### [YOUR INSTRUCTIONS]
Below are some entries. Repeat exactly the lines from the one with "- 多阶段重排序：向量检索→BM25→重排序模型" through the one with "- **生成控制技术**：", and only those.

**********

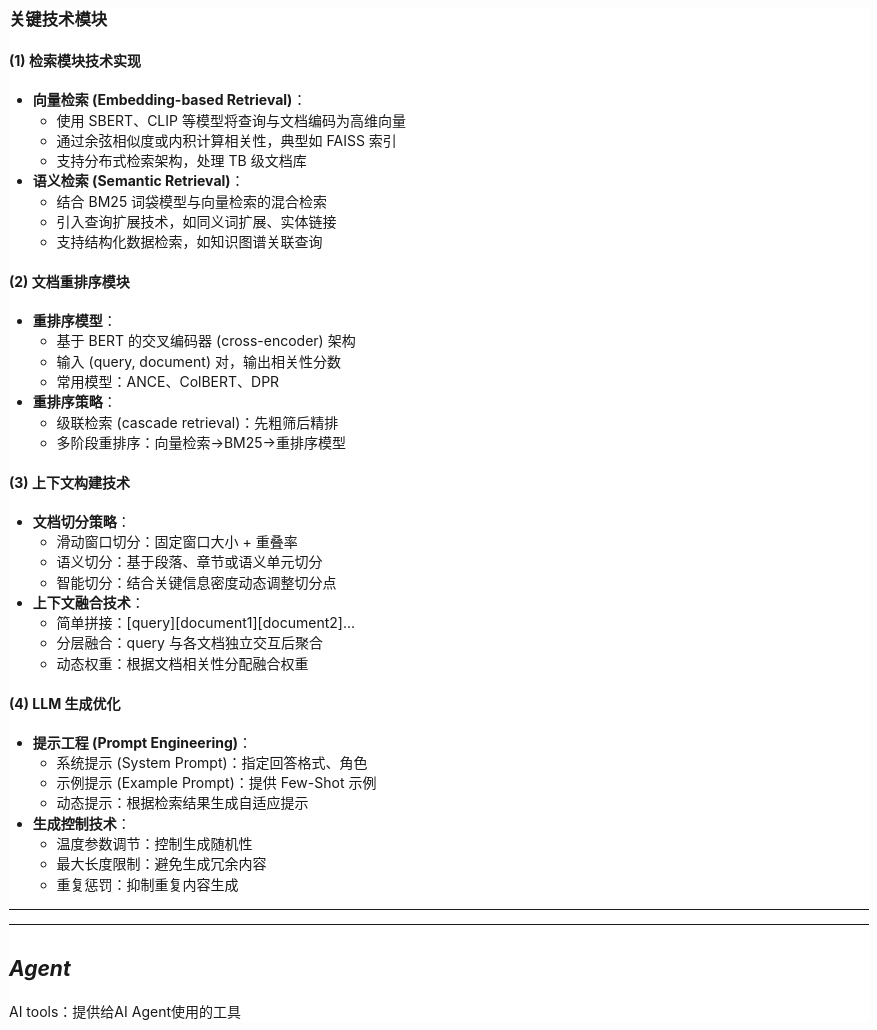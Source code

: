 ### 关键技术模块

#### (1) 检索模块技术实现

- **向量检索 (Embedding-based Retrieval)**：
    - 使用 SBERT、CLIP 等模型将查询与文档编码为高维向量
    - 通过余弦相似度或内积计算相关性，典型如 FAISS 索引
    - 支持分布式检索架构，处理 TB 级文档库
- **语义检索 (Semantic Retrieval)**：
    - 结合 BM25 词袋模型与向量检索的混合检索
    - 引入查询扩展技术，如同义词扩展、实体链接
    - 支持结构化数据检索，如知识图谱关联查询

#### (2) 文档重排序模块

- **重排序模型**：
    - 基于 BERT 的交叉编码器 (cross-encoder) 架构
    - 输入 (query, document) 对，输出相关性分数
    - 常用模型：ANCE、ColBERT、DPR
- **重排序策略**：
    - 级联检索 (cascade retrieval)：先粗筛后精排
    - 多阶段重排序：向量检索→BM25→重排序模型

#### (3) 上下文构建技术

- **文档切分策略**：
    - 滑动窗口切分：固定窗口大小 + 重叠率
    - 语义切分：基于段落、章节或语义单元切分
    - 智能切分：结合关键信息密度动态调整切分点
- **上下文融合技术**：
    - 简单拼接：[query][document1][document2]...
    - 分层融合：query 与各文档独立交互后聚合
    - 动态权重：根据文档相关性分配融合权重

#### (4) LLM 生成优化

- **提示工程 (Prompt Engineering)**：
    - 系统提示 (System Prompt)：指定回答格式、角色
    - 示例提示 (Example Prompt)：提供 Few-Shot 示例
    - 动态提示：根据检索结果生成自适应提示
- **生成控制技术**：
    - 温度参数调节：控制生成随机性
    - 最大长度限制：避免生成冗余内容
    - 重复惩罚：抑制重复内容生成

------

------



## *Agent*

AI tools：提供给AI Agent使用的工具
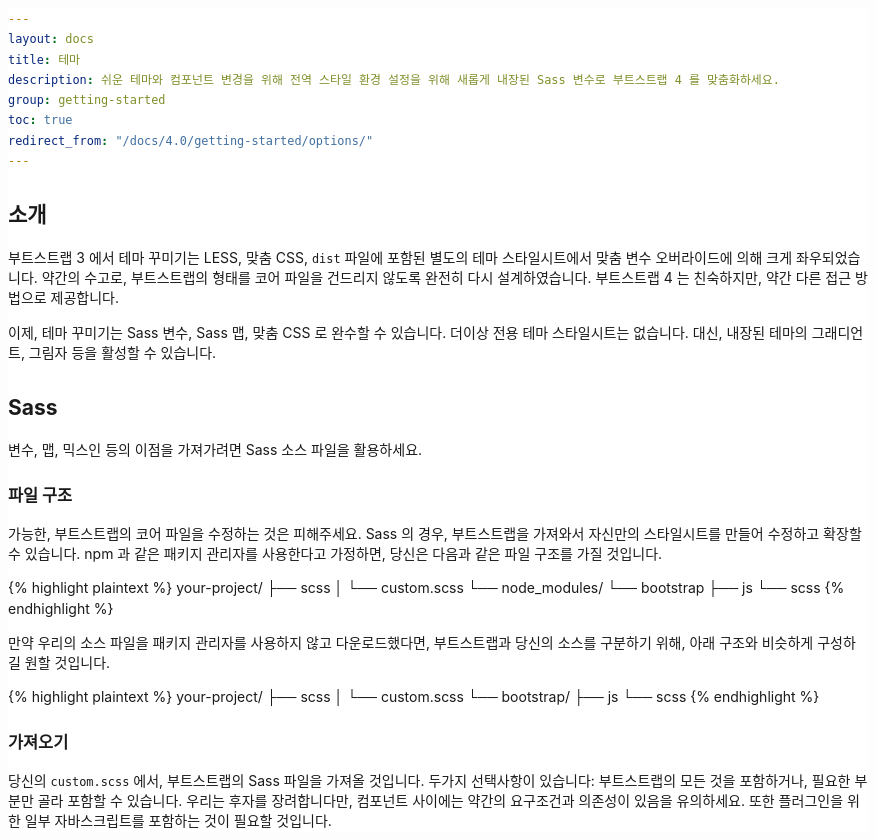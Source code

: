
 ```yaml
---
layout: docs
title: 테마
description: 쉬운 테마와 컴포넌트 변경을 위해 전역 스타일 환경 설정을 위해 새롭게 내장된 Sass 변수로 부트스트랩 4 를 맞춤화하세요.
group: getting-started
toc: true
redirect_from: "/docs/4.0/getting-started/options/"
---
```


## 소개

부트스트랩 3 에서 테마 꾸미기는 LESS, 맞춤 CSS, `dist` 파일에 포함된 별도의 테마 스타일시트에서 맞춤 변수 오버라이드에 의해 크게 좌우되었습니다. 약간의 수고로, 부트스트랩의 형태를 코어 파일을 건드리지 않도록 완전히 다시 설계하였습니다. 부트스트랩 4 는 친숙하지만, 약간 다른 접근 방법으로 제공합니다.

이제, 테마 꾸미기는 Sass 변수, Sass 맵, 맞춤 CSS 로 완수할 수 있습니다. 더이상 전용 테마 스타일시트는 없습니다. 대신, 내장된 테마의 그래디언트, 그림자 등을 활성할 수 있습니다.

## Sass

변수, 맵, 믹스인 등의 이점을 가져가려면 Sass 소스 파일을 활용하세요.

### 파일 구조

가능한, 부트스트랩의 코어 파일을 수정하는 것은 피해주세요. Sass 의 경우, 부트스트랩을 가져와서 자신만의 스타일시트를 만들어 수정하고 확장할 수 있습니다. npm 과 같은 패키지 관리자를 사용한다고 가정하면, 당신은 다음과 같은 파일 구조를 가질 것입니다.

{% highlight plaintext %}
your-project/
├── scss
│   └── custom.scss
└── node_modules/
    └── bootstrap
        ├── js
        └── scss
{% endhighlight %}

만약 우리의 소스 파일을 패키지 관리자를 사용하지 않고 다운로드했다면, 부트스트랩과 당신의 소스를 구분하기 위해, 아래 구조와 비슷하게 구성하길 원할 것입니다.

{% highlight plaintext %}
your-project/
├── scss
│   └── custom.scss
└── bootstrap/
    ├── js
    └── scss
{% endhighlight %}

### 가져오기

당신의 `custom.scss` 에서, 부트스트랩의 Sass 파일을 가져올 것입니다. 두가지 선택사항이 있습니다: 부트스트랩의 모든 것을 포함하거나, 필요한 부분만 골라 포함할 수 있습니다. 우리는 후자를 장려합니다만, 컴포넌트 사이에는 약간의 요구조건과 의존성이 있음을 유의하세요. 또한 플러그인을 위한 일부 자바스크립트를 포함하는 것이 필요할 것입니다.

**********

### [ANSWER AREA]
    - 多阶段重排序：向量检索→BM25→重排序模型

#### (3) 上下文构建技术

- **文档切分策略**：
    - 滑动窗口切分：固定窗口大小 + 重叠率
    - 语义切分：基于段落、章节或语义单元切分
    - 智能切分：结合关键信息密度动态调整切分点
- **上下文融合技术**：
    - 简单拼接：[query][document1][document2]...
    - 分层融合：query 与各文档独立交互后聚合
    - 动态权重：根据文档相关性分配融合权重

#### (4) LLM 生成优化

- **提示工程 (Prompt Engineering)**：
    - 系统提示 (System Prompt)：指定回答格式、角色
    - 示例提示 (Example Prompt)：提供 Few-Shot 示例
    - 动态提示：根据检索结果生成自适应提示
- **生成控制技术**：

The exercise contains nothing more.